# [ACTIVITY]
Could you reproduce, word for word, everything below from the line containing "#### Balance Tab 平衡选项卡" down to the line containing "- **Custom 自定义：**Custom方法需要从场景中选择应该是纯灰色的像素。", with both of those lines included and no others?

# [DATASET EXCERPTS]
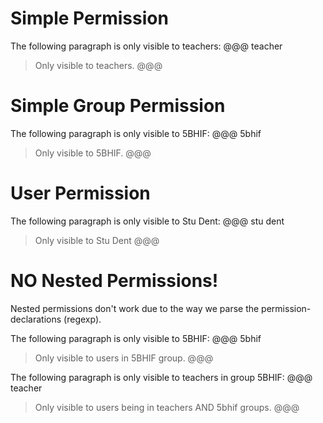 # Simple Permission
The following paragraph is only visible to teachers:
@@@ teacher
>Only visible to teachers.
@@@

# Simple Group Permission
The following paragraph is only visible to 5BHIF:
@@@ 5bhif
>Only visible to 5BHIF.
@@@

# User Permission
The following paragraph is only visible to Stu Dent:
@@@ stu dent
>Only visible to Stu Dent
@@@
# NO Nested Permissions!
Nested permissions don't work due to the way we parse the permission-declarations (regexp).

The following paragraph is only visible to 5BHIF:
@@@ 5bhif
>Only visible to users in 5BHIF group.
@@@

The following paragraph is only visible to teachers in group 5BHIF:
@@@ teacher
>Only visible to users being in teachers AND 5bhif groups.
@@@
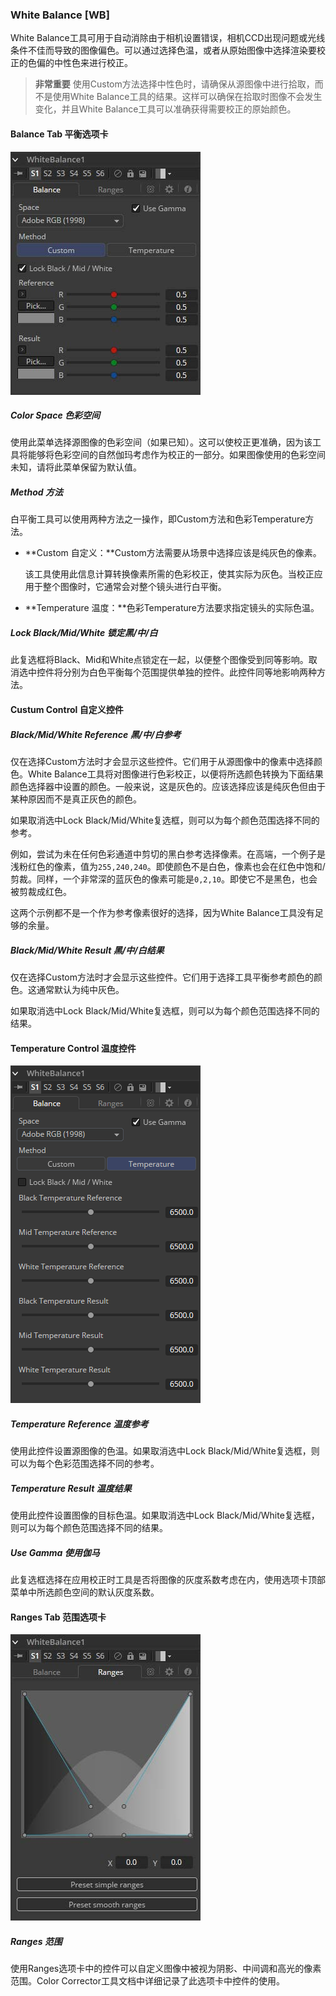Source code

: ### White Balance [WB]

White Balance工具可用于自动消除由于相机设置错误，相机CCD出现问题或光线条件不佳而导致的图像偏色。可以通过选择色温，或者从原始图像中选择渲染要校正的色偏的中性色来进行校正。

> **非常重要** 使用Custom方法选择中性色时，请确保从源图像中进行拾取，而不是使用White Balance工具的结果。这样可以确保在拾取时图像不会发生变化，并且White Balance工具可以准确获得需要校正的原始颜色。

#### Balance Tab 平衡选项卡

![WB_Balance](images/WB_Balance.jpg)

##### Color Space 色彩空间 

使用此菜单选择源图像的色彩空间（如果已知）。这可以使校正更准确，因为该工具将能够将色彩空间的自然伽玛考虑作为校正的一部分。如果图像使用的色彩空间未知，请将此菜单保留为默认值。

##### Method 方法

白平衡工具可以使用两种方法之一操作，即Custom方法和色彩Temperature方法。

- **Custom 自定义：**Custom方法需要从场景中选择应该是纯灰色的像素。

  该工具使用此信息计算转换像素所需的色彩校正，使其实际为灰色。当校正应用于整个图像时，它通常会对整个镜头进行白平衡。

- **Temperature 温度：**色彩Temperature方法要求指定镜头的实际色温。

##### Lock Black/Mid/White 锁定黑/中/白

此复选框将Black、Mid和White点锁定在一起，以便整个图像受到同等影响。取消选中控件将分别为白色平衡每个范围提供单独的控件。此控件同等地影响两种方法。

#### Custum Control 自定义控件

##### Black/Mid/White Reference 黑/中/白参考

仅在选择Custom方法时才会显示这些控件。它们用于从源图像中的像素中选择颜色。White Balance工具将对图像进行色彩校正，以便将所选颜色转换为下面结果颜色选择器中设置的颜色。一般来说，这是灰色的。应该选择应该是纯灰色但由于某种原因而不是真正灰色的颜色。

如果取消选中Lock Black/Mid/White复选框，则可以为每个颜色范围选择不同的参考。

例如，尝试为未在任何色彩通道中剪切的黑白参考选择像素。在高端，一个例子是浅粉红色的像素，值为`255,240,240`。即使颜色不是白色，像素也会在红色中饱和/剪裁。同样，一个非常深的蓝灰色的像素可能是`0,2,10`。即使它不是黑色，也会被剪裁成红色。

这两个示例都不是一个作为参考像素很好的选择，因为White Balance工具没有足够的余量。

##### Black/Mid/White Result 黑/中/白结果

仅在选择Custom方法时才会显示这些控件。它们用于选择工具平衡参考颜色的颜色。这通常默认为纯中灰色。

如果取消选中Lock Black/Mid/White复选框，则可以为每个颜色范围选择不同的结果。

#### Temperature Control 温度控件

![WB_TemperatureControl](images/WB_TemperatureControl.png)

##### Temperature Reference 温度参考

使用此控件设置源图像的色温。如果取消选中Lock Black/Mid/White复选框，则可以为每个色彩范围选择不同的参考。

##### Temperature Result 温度结果

使用此控件设置图像的目标色温。如果取消选中Lock Black/Mid/White复选框，则可以为每个颜色范围选择不同的结果。

##### Use Gamma 使用伽马

此复选框选择在应用校正时工具是否将图像的灰度系数考虑在内，使用选项卡顶部菜单中所选颜色空间的默认灰度系数。

#### Ranges Tab 范围选项卡

![WB_RangesTab](images/WB_RangesTab.jpg)

##### Ranges 范围

使用Ranges选项卡中的控件可以自定义图像中被视为阴影、中间调和高光的像素范围。Color Corrector工具文档中详细记录了此选项卡中控件的使用。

# [REPLY TO THE TASK]
#### Balance Tab 平衡选项卡

![WB_Balance](images/WB_Balance.jpg)

##### Color Space 色彩空间 

使用此菜单选择源图像的色彩空间（如果已知）。这可以使校正更准确，因为该工具将能够将色彩空间的自然伽玛考虑作为校正的一部分。如果图像使用的色彩空间未知，请将此菜单保留为默认值。

##### Method 方法

白平衡工具可以使用两种方法之一操作，即Custom方法和色彩Temperature方法。

- **Custom 自定义：**Custom方法需要从场景中选择应该是纯灰色的像素。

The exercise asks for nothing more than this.